- _Work to complete_
Show every line of the data that contains the string "precedenza".

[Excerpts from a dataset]
--- START ---
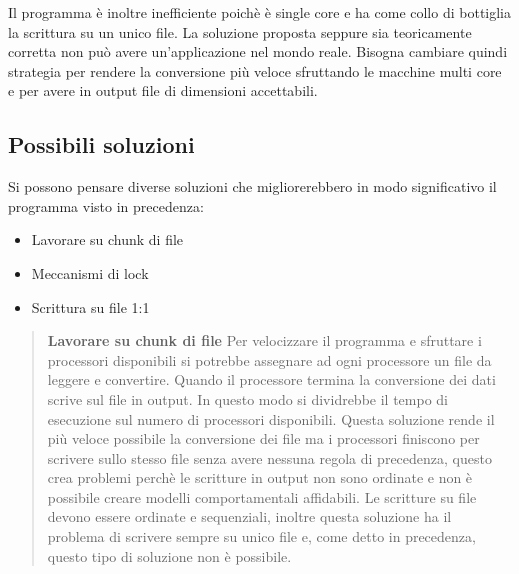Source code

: \documentclass[../main.tex]{subfiles}
\begin{document}
Il programma è inoltre inefficiente poichè è single core e ha come collo di bottiglia la scrittura su un unico file. 
La soluzione proposta seppure sia teoricamente corretta non può avere un'applicazione nel mondo reale. Bisogna cambiare quindi strategia per rendere la conversione più veloce sfruttando le macchine multi core e per avere in output file di dimensioni accettabili.

\subsection{Possibili soluzioni}
Si possono pensare diverse soluzioni che migliorerebbero in modo significativo il programma visto in precedenza:

\begin{itemize}
				\item Lavorare su chunk di file
				\item Meccanismi di lock
				\item Scrittura su file 1:1
\end{itemize}

\begin{verse}
\textbf{Lavorare su chunk di file}
Per velocizzare il programma e sfruttare i processori disponibili si potrebbe assegnare ad ogni processore un file da leggere e convertire. Quando il processore termina la conversione dei dati scrive sul file in output. In questo modo si dividrebbe il tempo di esecuzione sul numero di processori disponibili. 
Questa soluzione rende il più veloce possibile la conversione dei file ma i processori finiscono per scrivere sullo stesso file senza avere nessuna regola di precedenza, questo crea problemi perchè le scritture in output non sono ordinate e non è possibile creare modelli comportamentali affidabili. Le scritture su file devono essere ordinate e sequenziali, inoltre questa soluzione ha il problema di scrivere sempre su unico file e, come detto in precedenza, questo tipo di soluzione non è possibile.
\end{verse}
\end{document}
--- END ---
- _Output for this exercise_
Si possono pensare diverse soluzioni che migliorerebbero in modo significativo il programma visto in precedenza:
Questa soluzione rende il più veloce possibile la conversione dei file ma i processori finiscono per scrivere sullo stesso file senza avere nessuna regola di precedenza, questo crea problemi perchè le scritture in output non sono ordinate e non è possibile creare modelli comportamentali affidabili. Le scritture su file devono essere ordinate e sequenziali, inoltre questa soluzione ha il problema di scrivere sempre su unico file e, come detto in precedenza, questo tipo di soluzione non è possibile.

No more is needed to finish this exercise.